Top of RECORD EXTRACTS
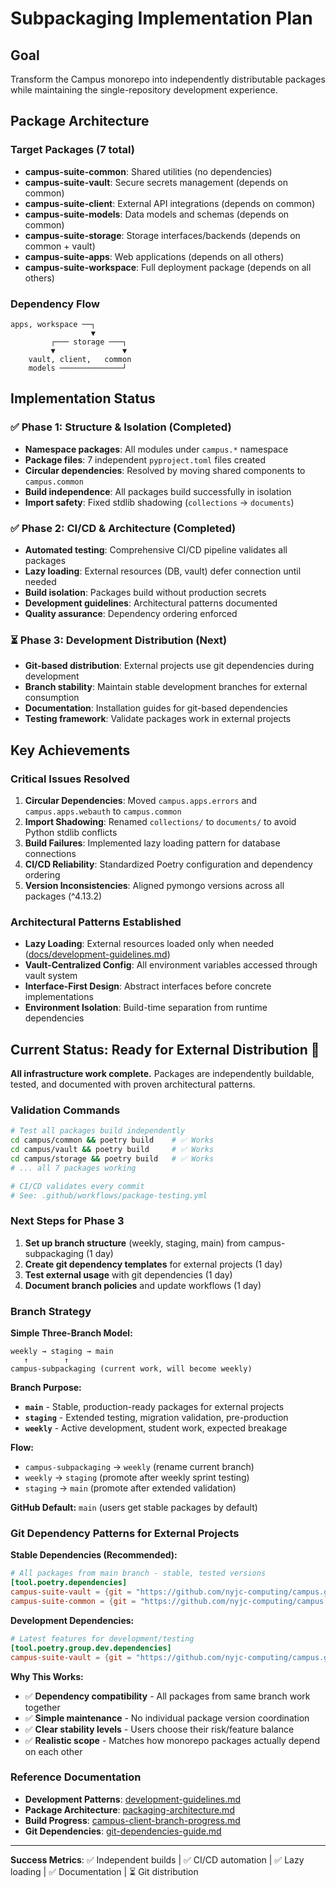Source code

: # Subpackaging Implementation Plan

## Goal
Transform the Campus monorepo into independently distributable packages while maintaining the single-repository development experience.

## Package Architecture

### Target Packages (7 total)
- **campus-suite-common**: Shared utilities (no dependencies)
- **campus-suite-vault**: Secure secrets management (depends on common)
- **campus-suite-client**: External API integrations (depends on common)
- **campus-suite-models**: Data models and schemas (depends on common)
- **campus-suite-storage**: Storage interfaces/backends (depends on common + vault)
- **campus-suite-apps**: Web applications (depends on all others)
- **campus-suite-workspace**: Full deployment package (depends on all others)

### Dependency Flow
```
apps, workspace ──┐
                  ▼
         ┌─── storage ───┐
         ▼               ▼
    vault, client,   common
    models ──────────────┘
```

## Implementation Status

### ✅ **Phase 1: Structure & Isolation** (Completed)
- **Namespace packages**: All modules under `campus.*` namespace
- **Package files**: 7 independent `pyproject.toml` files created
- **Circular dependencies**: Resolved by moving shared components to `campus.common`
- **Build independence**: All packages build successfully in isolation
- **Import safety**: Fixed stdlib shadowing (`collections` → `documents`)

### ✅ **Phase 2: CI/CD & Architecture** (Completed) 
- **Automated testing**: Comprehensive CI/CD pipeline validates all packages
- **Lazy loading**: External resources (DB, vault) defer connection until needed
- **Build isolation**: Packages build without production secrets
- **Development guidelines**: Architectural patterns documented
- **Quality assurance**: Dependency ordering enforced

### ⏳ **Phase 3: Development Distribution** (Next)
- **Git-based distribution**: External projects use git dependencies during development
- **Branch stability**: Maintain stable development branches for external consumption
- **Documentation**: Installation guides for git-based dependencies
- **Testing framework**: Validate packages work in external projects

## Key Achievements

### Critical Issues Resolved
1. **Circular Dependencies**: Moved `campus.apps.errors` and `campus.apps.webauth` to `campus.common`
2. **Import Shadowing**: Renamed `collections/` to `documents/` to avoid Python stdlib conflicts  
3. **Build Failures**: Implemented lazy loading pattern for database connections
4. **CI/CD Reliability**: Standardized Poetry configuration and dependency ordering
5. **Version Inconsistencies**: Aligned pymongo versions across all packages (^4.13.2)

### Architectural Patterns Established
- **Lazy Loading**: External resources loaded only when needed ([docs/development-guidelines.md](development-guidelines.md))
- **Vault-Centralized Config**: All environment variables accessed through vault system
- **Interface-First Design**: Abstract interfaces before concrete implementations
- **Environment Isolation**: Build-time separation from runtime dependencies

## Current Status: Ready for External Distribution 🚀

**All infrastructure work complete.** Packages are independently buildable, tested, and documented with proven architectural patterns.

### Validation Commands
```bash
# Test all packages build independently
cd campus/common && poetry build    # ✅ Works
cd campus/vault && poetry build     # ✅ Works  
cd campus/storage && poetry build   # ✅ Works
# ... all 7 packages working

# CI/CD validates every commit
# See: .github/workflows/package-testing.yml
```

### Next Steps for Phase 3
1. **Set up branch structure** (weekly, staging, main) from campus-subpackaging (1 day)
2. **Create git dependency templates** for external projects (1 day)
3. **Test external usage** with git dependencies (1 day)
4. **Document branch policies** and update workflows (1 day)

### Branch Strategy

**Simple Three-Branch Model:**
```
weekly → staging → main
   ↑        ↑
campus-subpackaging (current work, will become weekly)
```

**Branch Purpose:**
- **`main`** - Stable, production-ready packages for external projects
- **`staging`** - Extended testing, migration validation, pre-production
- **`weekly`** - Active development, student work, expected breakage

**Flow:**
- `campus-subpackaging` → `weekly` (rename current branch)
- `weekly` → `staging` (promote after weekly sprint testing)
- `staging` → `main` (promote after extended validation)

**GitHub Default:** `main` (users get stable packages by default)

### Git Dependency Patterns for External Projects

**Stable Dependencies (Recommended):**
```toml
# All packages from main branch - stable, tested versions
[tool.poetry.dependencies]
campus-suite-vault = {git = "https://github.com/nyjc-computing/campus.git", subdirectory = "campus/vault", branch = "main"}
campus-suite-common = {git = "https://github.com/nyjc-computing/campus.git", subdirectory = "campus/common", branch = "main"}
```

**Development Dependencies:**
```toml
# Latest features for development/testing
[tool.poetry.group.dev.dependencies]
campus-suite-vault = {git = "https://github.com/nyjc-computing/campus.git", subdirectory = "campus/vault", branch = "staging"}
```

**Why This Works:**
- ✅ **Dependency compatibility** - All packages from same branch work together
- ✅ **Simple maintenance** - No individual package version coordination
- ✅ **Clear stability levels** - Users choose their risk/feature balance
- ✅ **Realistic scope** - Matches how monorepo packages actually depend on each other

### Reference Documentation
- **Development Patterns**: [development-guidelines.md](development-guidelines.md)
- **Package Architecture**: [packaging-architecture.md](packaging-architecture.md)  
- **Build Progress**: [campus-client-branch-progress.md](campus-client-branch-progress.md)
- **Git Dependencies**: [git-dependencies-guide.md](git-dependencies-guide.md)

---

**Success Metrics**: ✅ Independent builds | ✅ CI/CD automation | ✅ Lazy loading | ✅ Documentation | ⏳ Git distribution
Bottom of RECORD EXTRACTS
Top of RECORD EXTRACTS
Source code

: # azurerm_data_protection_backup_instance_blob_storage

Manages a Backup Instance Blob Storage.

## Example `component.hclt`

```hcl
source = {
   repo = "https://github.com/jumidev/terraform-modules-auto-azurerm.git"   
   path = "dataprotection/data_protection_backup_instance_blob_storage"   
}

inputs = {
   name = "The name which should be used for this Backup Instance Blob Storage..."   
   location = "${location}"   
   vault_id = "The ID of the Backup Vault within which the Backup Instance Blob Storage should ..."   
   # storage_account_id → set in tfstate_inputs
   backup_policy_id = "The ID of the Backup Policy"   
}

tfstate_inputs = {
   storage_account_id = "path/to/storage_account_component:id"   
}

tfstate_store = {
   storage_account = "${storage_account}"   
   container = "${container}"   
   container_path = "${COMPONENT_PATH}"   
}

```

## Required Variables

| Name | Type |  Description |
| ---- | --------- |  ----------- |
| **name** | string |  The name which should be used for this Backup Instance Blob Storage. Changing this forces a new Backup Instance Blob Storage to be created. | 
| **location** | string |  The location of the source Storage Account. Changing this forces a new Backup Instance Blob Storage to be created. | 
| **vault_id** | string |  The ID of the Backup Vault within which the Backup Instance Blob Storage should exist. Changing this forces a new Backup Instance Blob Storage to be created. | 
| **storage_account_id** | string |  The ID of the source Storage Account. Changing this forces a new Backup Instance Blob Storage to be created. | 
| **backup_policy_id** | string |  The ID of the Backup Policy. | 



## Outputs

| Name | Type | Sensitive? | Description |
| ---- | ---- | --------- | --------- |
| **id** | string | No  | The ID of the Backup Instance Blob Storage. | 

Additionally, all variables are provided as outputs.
Bottom of RECORD EXTRACTS
TRY IT: From the listing above, report the number of lines containing the string "ordering", without any accompanying remarks.

SOLUTION TO THIS PROBLEM: 2